------ SUPPLIED DATA
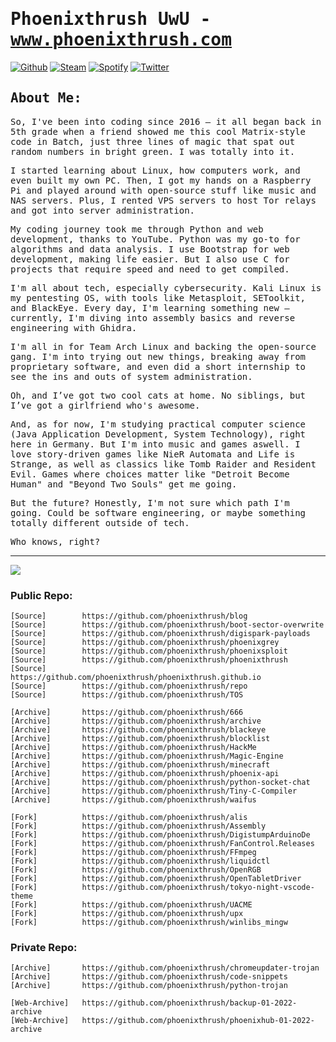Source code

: # <samp>Phoenixthrush UwU - www.phoenixthrush.com</samp>

[![Github](https://img.shields.io/badge/GitHub-100000?style=for-the-badge&logo=github&logoColor=white)](https://github.com/phoenixthrush)
[![Steam](https://img.shields.io/badge/Steam-000000?style=for-the-badge&logo=steam&logoColor=white)](https://steamcommunity.com/id/phoenixthrush)
[![Spotify](https://img.shields.io/badge/Spotify-1ED760?&style=for-the-badge&logo=spotify&logoColor=white)](https://open.spotify.com/user/hlddjuzm3oqpw8e52sejmi5g1)
[![Twitter](https://img.shields.io/badge/Twitter-1DA1F2?style=for-the-badge&logo=twitter&logoColor=white)](https://twitter.com/Phoenixthrush)

## <samp>About Me:<samp/>

<samp>So, I've been into coding since 2016 – it all began back in 5th grade when a friend showed me this cool Matrix-style code in Batch, just three lines of magic that spat out random numbers in bright green. I was totally into it.<br><samp/>

<samp>I started learning about Linux, how computers work, and even built my own PC. Then, I got my hands on a Raspberry Pi and played around with open-source stuff like music and NAS servers. Plus, I rented VPS servers to host Tor relays and got into server administration.<br><samp/>

<samp>My coding journey took me through Python and web development, thanks to YouTube. Python was my go-to for algorithms and data analysis. I use Bootstrap for web development, making life easier. But I also use C for projects that require speed and need to get compiled.<br><samp/>

<samp>I'm all about tech, especially cybersecurity. Kali Linux is my pentesting OS, with tools like Metasploit, SEToolkit, and BlackEye. Every day, I'm learning something new – currently, I'm diving into assembly basics and reverse engineering with Ghidra.<br><samp/>

<samp>I'm all in for Team Arch Linux and backing the open-source gang. I'm into trying out new things, breaking away from proprietary software, and even did a short internship to see the ins and outs of system administration.<br><samp/>

<samp>Oh, and I’ve got two cool cats at home. No siblings, but I’ve got a girlfriend who's awesome.<br><samp/>

<samp>And, as for now, I'm studying practical computer science (Java Application Development, System Technology), right here in Germany. But I'm into music and games aswell. I love story-driven games like NieR Automata and Life is Strange, as well as classics like Tomb Raider and Resident Evil. Games where choices matter like "Detroit Become Human" and "Beyond Two Souls" get me going.<br><samp/>

<samp>But the future? Honestly, I'm not sure which path I'm going. Could be software engineering, or maybe something totally different outside of tech.<br><samp/>

<samp>Who knows, right?<br><samp/>

---
<img align="center" src="https://media.discordapp.net/attachments/1047250207303270510/1127702580143849502/46742641.jpg">

### Public Repo:
    [Source]        https://github.com/phoenixthrush/blog
    [Source]        https://github.com/phoenixthrush/boot-sector-overwrite
    [Source]        https://github.com/phoenixthrush/digispark-payloads
    [Source]        https://github.com/phoenixthrush/phoenixgrey
    [Source]        https://github.com/phoenixthrush/phoenixsploit
    [Source]        https://github.com/phoenixthrush/phoenixthrush
    [Source]        https://github.com/phoenixthrush/phoenixthrush.github.io
    [Source]        https://github.com/phoenixthrush/repo
    [Source]        https://github.com/phoenixthrush/TOS

    [Archive]       https://github.com/phoenixthrush/666
    [Archive]       https://github.com/phoenixthrush/archive
    [Archive]       https://github.com/phoenixthrush/blackeye
    [Archive]       https://github.com/phoenixthrush/blocklist
    [Archive]       https://github.com/phoenixthrush/HackMe
    [Archive]       https://github.com/phoenixthrush/Magic-Engine
    [Archive]       https://github.com/phoenixthrush/minecraft
    [Archive]       https://github.com/phoenixthrush/phoenix-api
    [Archive]       https://github.com/phoenixthrush/python-socket-chat
    [Archive]       https://github.com/phoenixthrush/Tiny-C-Compiler
    [Archive]       https://github.com/phoenixthrush/waifus

    [Fork]          https://github.com/phoenixthrush/alis
    [Fork]          https://github.com/phoenixthrush/Assembly
    [Fork]          https://github.com/phoenixthrush/DigistumpArduinoDe
    [Fork]          https://github.com/phoenixthrush/FanControl.Releases
    [Fork]          https://github.com/phoenixthrush/FFmpeg
    [Fork]          https://github.com/phoenixthrush/liquidctl
    [Fork]          https://github.com/phoenixthrush/OpenRGB
    [Fork]          https://github.com/phoenixthrush/OpenTabletDriver
    [Fork]          https://github.com/phoenixthrush/tokyo-night-vscode-theme
    [Fork]          https://github.com/phoenixthrush/UACME
    [Fork]          https://github.com/phoenixthrush/upx
    [Fork]          https://github.com/phoenixthrush/winlibs_mingw

### Private Repo:
    [Archive]       https://github.com/phoenixthrush/chromeupdater-trojan
    [Archive]       https://github.com/phoenixthrush/code-snippets
    [Archive]       https://github.com/phoenixthrush/python-trojan

    [Web-Archive]   https://github.com/phoenixthrush/backup-01-2022-archive
    [Web-Archive]   https://github.com/phoenixthrush/phoenixhub-01-2022-archive
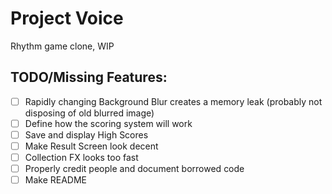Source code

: # Project Voice

Rhythm game clone, WIP

## TODO/Missing Features:
- [ ] Rapidly changing Background Blur creates a memory leak (probably not disposing of old blurred image)
- [ ] Define how the scoring system will work
- [ ] Save and display High Scores
- [ ] Make Result Screen look decent
- [ ] Collection FX looks too fast
- [ ] Properly credit people and document borrowed code
- [ ] Make README
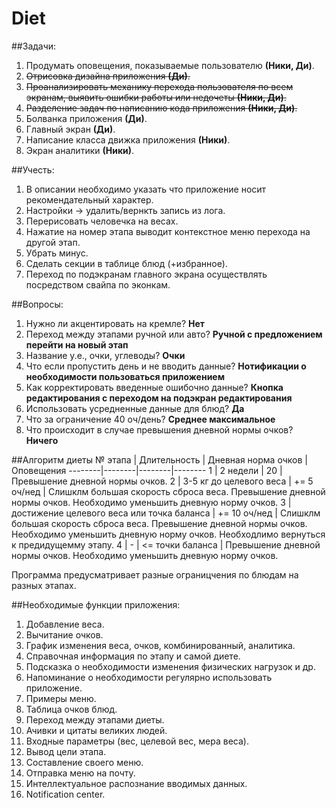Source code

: Diet
====

##Задачи:
1. Продумать оповещения, показываемые пользователю **(Ники, Ди)**. 
2. ~~Отрисовка дизайна приложения **(Ди)**.~~
3. ~~Проанализировать механику перехода пользователя по всем экранам, выявить ошибки работы или недочеты **(Ники, Ди)**.~~
5. ~~Разделение задач по написанию кода приложения **(Ники, Ди)**.~~
6. Болванка приложения **(Ди)**.
7. Главный экран **(Ди)**.
8. Написание класса движка приложения **(Ники)**.
9. Экран аналитики **(Ники)**.

##Учесть:
1. В описании необходимо указать что приложение носит рекомендательный характер.
2. Настройки -> удалить/вернкть запись из лога.
3. Перерисовать человечка на весах.
4. Нажатие на номер этапа выводит контекстное меню перехода на другой этап.
5. Убрать минус.
6. Сделать секции в таблице блюд (+избранное).
7. Переход по подэкранам главного экрана осуществлять посредством свайпа по эконкам.

##Вопросы:
1. Нужно ли акцентировать на кремле? **Нет**
2. Переход между этапами ручной или авто? **Ручной с предложением перейти на новый этап**
3. Название у.е., очки, углеводы? **Очки**
4. Что если пропустить день и не вводить данные? **Нотификации о необходимости пользоваться приложением**
5. Как корректировать введенные ошибочно данные? **Кнопка редактирования с переходом на подэкран редактирования**
6. Использовать усредненные данные для блюд? **Да**
7. Что за ограничение 40 оч/день? **Среднее максимальное**
8. Что происходит в случае превышения дневной нормы очков? **Ничего**

##Алгоритм диеты
№ этапа | Длительность | Дневная норма очков | Оповещения
--------|--------|--------|--------
1 | 2 недели | 20 |  Превышение дневной нормы очков.
2 | 3-5 кг до целевого веса |  += 5 оч/нед |  Слишклм большая скорость сброса веса.  Превышение дневной нормы очков. Необходимо уменьшить дневную норму очков.
3 | достижение целевого веса или точка баланса | += 10 оч/нед | Слишклм большая скорость сброса веса.  Превышение дневной нормы очков. Необходимо уменьшить дневную норму очков. Необходлимо вернуться к предидущемму этапу.
4 | - | <= точки баланса | Превышение дневной нормы очков. Необходимо уменьшить дневную норму очков.

Программа предусматривает разные ограницчения по блюдам на разных этапах.

##Необходимые функции приложения:
1. Добавление веса.
2. Вычитание очков.
3. График изменения веса, очков, комбинированный, аналитика.
4. Справочная информация по этапу и самой диете.
5. Подсказка о необходимости изменения физических нагрузок и др.
6. Напоминание о необходимости регулярно использовать приложение.
7. Примеры меню.
8. Таблица очков блюд.
9. Переход между этапами диеты.
10. Ачивки и цитаты великих людей.
11. Входные параметры (вес, целевой вес, мера веса).
12. Вывод цели этапа.
13. Составление своего меню.
14. Отправка меню на почту.
15. Интеллектуальное распознание вводимых данных.
16. Notification center.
------------
YOUR TASK: Search the data for the string "меню" and say how many lines include it, giving only the number.

OUTPUT: 4